Work to complete
Leave out the pictures and give back all the entries exactly as written.

Collected data:

○ ○ ○ ○ ○ ○ ○

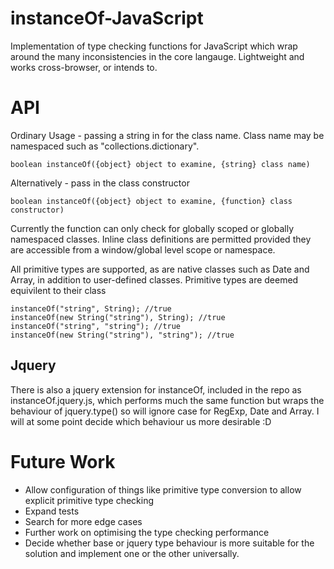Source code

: instanceOf-JavaScript
=====================

Implementation of type checking functions for JavaScript which wrap around the many inconsistencies in the core langauge. Lightweight and works cross-browser, or intends to.

API
=====================
Ordinary Usage - passing a string in for the class name. Class name may be namespaced such as "collections.dictionary".

	boolean instanceOf({object} object to examine, {string} class name)

Alternatively - pass in the class constructor
	
	boolean instanceOf({object} object to examine, {function} class constructor)

Currently the function can only check for globally scoped or globally namespaced classes. Inline class definitions are permitted provided they are accessible from a window/global level scope or namespace.

All primitive types are supported, as are native classes such as Date and Array, in addition to user-defined classes.
Primitive types are deemed equivilent to their class

	instanceOf("string", String); //true
	instanceOf(new String("string"), String); //true
	instanceOf("string", "string"); //true
	instanceOf(new String("string"), "string"); //true
	
Jquery
------
There is also a jquery extension for instanceOf, included in the repo as instanceOf.jquery.js, which performs much the same function but wraps the behaviour of jquery.type() so will ignore case for RegExp, Date and Array.
I will at some point decide which behaviour us more desirable :D

Future Work
===========
- Allow configuration of things like primitive type conversion to allow explicit primitive type checking
- Expand tests
- Search for more edge cases
- Further work on optimising the type checking performance
- Decide whether base or jquery type behaviour is more suitable for the solution and implement one or the other universally.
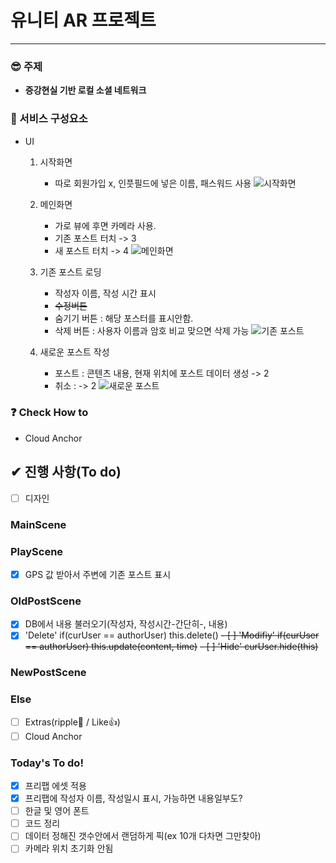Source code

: # 유니티 AR 프로젝트
<hr>

### 😎 주제 
- <b>증강현실 기반 로컬 소셜 네트워크</b>

### 🧱 서비스 구성요소
- UI
    1. 시작화면
        - 따로 회원가입 x, 인풋필드에 넣은 이름, 패스워드 사용
        ![시작화면](./myResources/startup.PNG)
    
    2. 메인화면
        - 가로 뷰에 후면 카메라 사용.
        - 기존 포스트 터치 -> 3
        - 새 포스트 터치 -> 4
        ![메인화면](./myResources/view.PNG)
   
    3. 기존 포스트 로딩
        - 작성자 이름, 작성 시간 표시
        - ~~수정버튼~~
        - 숨기기 버튼 : 해당 포스터를 표시안함.
        - 삭제 버튼 : 사용자 이름과 암호 비교 맞으면 삭제 가능
        ![기존 포스트](./myResources/oldPost.PNG)

    4. 새로운 포스트 작성
        - 포스트 : 콘텐츠 내용, 현재 위치에 포스트 데이터 생성 -> 2
        - 취소 : -> 2
        ![새로운 포스트](./myResources/newPost.PNG)

### ❓ Check How to
- Cloud Anchor

## ✔ 진행 사항(To do) 
- [ ] 디자인

### MainScene

### PlayScene
- [x] GPS 값 받아서 주변에 기존 포스트 표시

### OldPostScene
- [x] DB에서 내용 불러오기(작성자, 작성시간-간단히-, 내용)
- [x] 'Delete' if(curUser == authorUser) this.delete()
~~- [ ] 'Modifiy' if(curUser == authorUser) this.update(content, time)~~
~~- [ ] 'Hide' curUser.hide(this)~~

### NewPostScene

### Else
- [ ] Extras(ripple🐳 / Like👍)
- [ ] Cloud Anchor

### Today's To do!
- [x] 프리팹 에셋 적용
- [x] 프리팹에 작성자 이름, 작성일시 표시, 가능하면 내용일부도?
- [ ] 한글 및 영어 폰트
- [ ] 코드 정리
- [ ] 데이터 정해진 갯수안에서 랜덤하게 픽(ex 10개 다차면 그만찾아)
- [ ] 카메라 위치 초기화 안됨
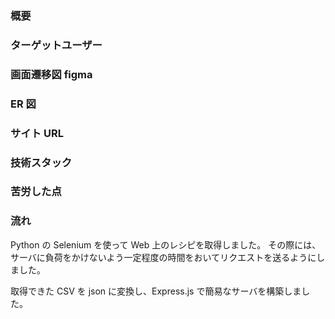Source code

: ### 概要

### ターゲットユーザー

### 画面遷移図 figma

### ER 図

### サイト URL

### 技術スタック

### 苦労した点

### 流れ

Python の Selenium を使って Web 上のレシピを取得しました。
その際には、サーバに負荷をかけないよう一定程度の時間をおいてリクエストを送るようにしました。

取得できた CSV を json に変換し、Express.js で簡易なサーバを構築しました。
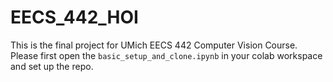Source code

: # EECS_442_HOI
This is the final project for UMich EECS 442 Computer Vision Course. Please first open the `basic_setup_and_clone.ipynb` in your colab workspace and set up the repo.
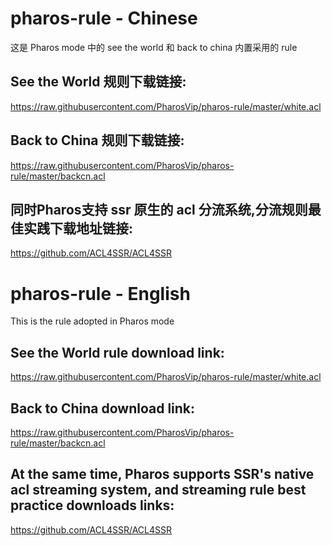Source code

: 
# pharos-rule - Chinese

这是 Pharos mode 中的 see the world 和 back to china 内置采用的 rule


## See the World 规则下载链接:
https://raw.githubusercontent.com/PharosVip/pharos-rule/master/white.acl

## Back to China 规则下载链接:

https://raw.githubusercontent.com/PharosVip/pharos-rule/master/backcn.acl

## 同时Pharos支持 ssr 原生的 acl 分流系统,分流规则最佳实践下载地址链接:

https://github.com/ACL4SSR/ACL4SSR

# pharos-rule - English
This is the rule adopted in Pharos mode


## See the World rule download link:
https://raw.githubusercontent.com/PharosVip/pharos-rule/master/white.acl

## Back to China download link:

https://raw.githubusercontent.com/PharosVip/pharos-rule/master/backcn.acl

## At the same time, Pharos supports SSR's native acl streaming system, and streaming rule best practice downloads links:

https://github.com/ACL4SSR/ACL4SSR


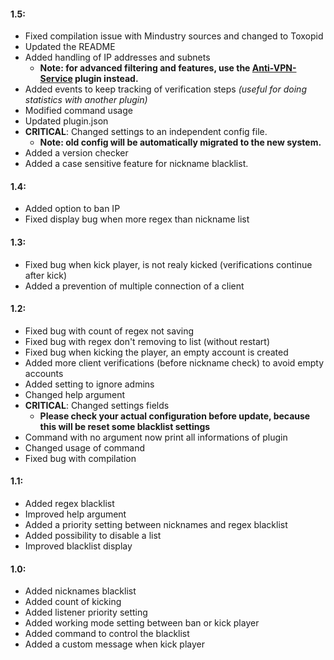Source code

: #### 1.5:
  - Fixed compilation issue with Mindustry sources and changed to Toxopid
  - Updated the README
  - Added handling of IP addresses and subnets 
    - **Note: for advanced filtering and features, use the [Anti-VPN-Service](github.com/xpdustry/Anti-VPN-Service) plugin instead.**
  - Added events to keep tracking of verification steps *(useful for doing statistics with another plugin)*
  - Modified command usage
  - Updated plugin.json
  - **CRITICAL**: Changed settings to an independent config file.
    - **Note: old config will be automatically migrated to the new system.**
  - Added a version checker
  - Added a case sensitive feature for nickname blacklist.

#### 1.4:
  - Added option to ban IP
  - Fixed display bug when more regex than nickname list

#### 1.3:
  - Fixed bug when kick player, is not realy kicked (verifications continue after kick)
  - Added a prevention of multiple connection of a client

#### 1.2:
  - Fixed bug with count of regex not saving
  - Fixed bug with regex don't removing to list (without restart)
  - Fixed bug when kicking the player, an empty account is created
  - Added more client verifications (before nickname check) to avoid empty accounts
  - Added setting to ignore admins
  - Changed help argument
  - **CRITICAL**: Changed settings fields 
    - **Please check your actual configuration before update, because this will be reset some blacklist settings**
  - Command with no argument now print all informations of plugin
  - Changed usage of command
  - Fixed bug with compilation

#### 1.1:
  - Added regex blacklist
  - Improved help argument
  - Added a priority setting between nicknames and regex blacklist
  - Added possibility to disable a list
  - Improved blacklist display


#### 1.0:
 - Added nicknames blacklist
 - Added count of kicking
 - Added listener priority setting
 - Added working mode setting between ban or kick player
 - Added command to control the blacklist
 - Added a custom message when kick player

○ ○ ○ ○ ○ ○ ○

Exercise response
Source code

: instanceOf-JavaScript
=====================

Implementation of type checking functions for JavaScript which wrap around the many inconsistencies in the core langauge. Lightweight and works cross-browser, or intends to.

API
=====================
Ordinary Usage - passing a string in for the class name. Class name may be namespaced such as "collections.dictionary".

	boolean instanceOf({object} object to examine, {string} class name)

Alternatively - pass in the class constructor
	
	boolean instanceOf({object} object to examine, {function} class constructor)

Currently the function can only check for globally scoped or globally namespaced classes. Inline class definitions are permitted provided they are accessible from a window/global level scope or namespace.

All primitive types are supported, as are native classes such as Date and Array, in addition to user-defined classes.
Primitive types are deemed equivilent to their class

	instanceOf("string", String); //true
	instanceOf(new String("string"), String); //true
	instanceOf("string", "string"); //true
	instanceOf(new String("string"), "string"); //true
	
Jquery
------
There is also a jquery extension for instanceOf, included in the repo as instanceOf.jquery.js, which performs much the same function but wraps the behaviour of jquery.type() so will ignore case for RegExp, Date and Array.
I will at some point decide which behaviour us more desirable :D

Future Work
===========
- Allow configuration of things like primitive type conversion to allow explicit primitive type checking
- Expand tests
- Search for more edge cases
- Further work on optimising the type checking performance
- Decide whether base or jquery type behaviour is more suitable for the solution and implement one or the other universally.
Source code

: # 유니티 AR 프로젝트
<hr>

### 😎 주제 
- <b>증강현실 기반 로컬 소셜 네트워크</b>

### 🧱 서비스 구성요소
- UI
    1. 시작화면
        - 따로 회원가입 x, 인풋필드에 넣은 이름, 패스워드 사용
        ![시작화면](./myResources/startup.PNG)
    
    2. 메인화면
        - 가로 뷰에 후면 카메라 사용.
        - 기존 포스트 터치 -> 3
        - 새 포스트 터치 -> 4
        ![메인화면](./myResources/view.PNG)
   
    3. 기존 포스트 로딩
        - 작성자 이름, 작성 시간 표시
        - ~~수정버튼~~
        - 숨기기 버튼 : 해당 포스터를 표시안함.
        - 삭제 버튼 : 사용자 이름과 암호 비교 맞으면 삭제 가능
        ![기존 포스트](./myResources/oldPost.PNG)

    4. 새로운 포스트 작성
        - 포스트 : 콘텐츠 내용, 현재 위치에 포스트 데이터 생성 -> 2
        - 취소 : -> 2
        ![새로운 포스트](./myResources/newPost.PNG)

### ❓ Check How to
- Cloud Anchor

## ✔ 진행 사항(To do) 
- [ ] 디자인

### MainScene

### PlayScene
- [x] GPS 값 받아서 주변에 기존 포스트 표시

### OldPostScene
- [x] DB에서 내용 불러오기(작성자, 작성시간-간단히-, 내용)
- [x] 'Delete' if(curUser == authorUser) this.delete()
~~- [ ] 'Modifiy' if(curUser == authorUser) this.update(content, time)~~
~~- [ ] 'Hide' curUser.hide(this)~~

### NewPostScene

### Else
- [ ] Extras(ripple🐳 / Like👍)
- [ ] Cloud Anchor

### Today's To do!
- [x] 프리팹 에셋 적용
- [x] 프리팹에 작성자 이름, 작성일시 표시, 가능하면 내용일부도?
- [ ] 한글 및 영어 폰트
- [ ] 코드 정리
- [ ] 데이터 정해진 갯수안에서 랜덤하게 픽(ex 10개 다차면 그만찾아)
- [ ] 카메라 위치 초기화 안됨
Source code

: ### 概要

### ターゲットユーザー

### 画面遷移図 figma

### ER 図

### サイト URL

### 技術スタック

### 苦労した点

### 流れ

Python の Selenium を使って Web 上のレシピを取得しました。
その際には、サーバに負荷をかけないよう一定程度の時間をおいてリクエストを送るようにしました。

取得できた CSV を json に変換し、Express.js で簡易なサーバを構築しました。
Source code

: # EECS_442_HOI
This is the final project for UMich EECS 442 Computer Vision Course. Please first open the `basic_setup_and_clone.ipynb` in your colab workspace and set up the repo.
Source code

: 
# pharos-rule - Chinese

这是 Pharos mode 中的 see the world 和 back to china 内置采用的 rule


## See the World 规则下载链接:
https://raw.githubusercontent.com/PharosVip/pharos-rule/master/white.acl

## Back to China 规则下载链接:

https://raw.githubusercontent.com/PharosVip/pharos-rule/master/backcn.acl

## 同时Pharos支持 ssr 原生的 acl 分流系统,分流规则最佳实践下载地址链接:

https://github.com/ACL4SSR/ACL4SSR

# pharos-rule - English
This is the rule adopted in Pharos mode


## See the World rule download link:
https://raw.githubusercontent.com/PharosVip/pharos-rule/master/white.acl

## Back to China download link:

https://raw.githubusercontent.com/PharosVip/pharos-rule/master/backcn.acl

## At the same time, Pharos supports SSR's native acl streaming system, and streaming rule best practice downloads links:

https://github.com/ACL4SSR/ACL4SSR


Source code

: #### 1.5:
  - Fixed compilation issue with Mindustry sources and changed to Toxopid
  - Updated the README
  - Added handling of IP addresses and subnets 
    - **Note: for advanced filtering and features, use the [Anti-VPN-Service](github.com/xpdustry/Anti-VPN-Service) plugin instead.**
  - Added events to keep tracking of verification steps *(useful for doing statistics with another plugin)*
  - Modified command usage
  - Updated plugin.json
  - **CRITICAL**: Changed settings to an independent config file.
    - **Note: old config will be automatically migrated to the new system.**
  - Added a version checker
  - Added a case sensitive feature for nickname blacklist.

#### 1.4:
  - Added option to ban IP
  - Fixed display bug when more regex than nickname list

#### 1.3:
  - Fixed bug when kick player, is not realy kicked (verifications continue after kick)
  - Added a prevention of multiple connection of a client

#### 1.2:
  - Fixed bug with count of regex not saving
  - Fixed bug with regex don't removing to list (without restart)
  - Fixed bug when kicking the player, an empty account is created
  - Added more client verifications (before nickname check) to avoid empty accounts
  - Added setting to ignore admins
  - Changed help argument
  - **CRITICAL**: Changed settings fields 
    - **Please check your actual configuration before update, because this will be reset some blacklist settings**
  - Command with no argument now print all informations of plugin
  - Changed usage of command
  - Fixed bug with compilation

#### 1.1:
  - Added regex blacklist
  - Improved help argument
  - Added a priority setting between nicknames and regex blacklist
  - Added possibility to disable a list
  - Improved blacklist display


#### 1.0:
 - Added nicknames blacklist
 - Added count of kicking
 - Added listener priority setting
 - Added working mode setting between ban or kick player
 - Added command to control the blacklist
 - Added a custom message when kick player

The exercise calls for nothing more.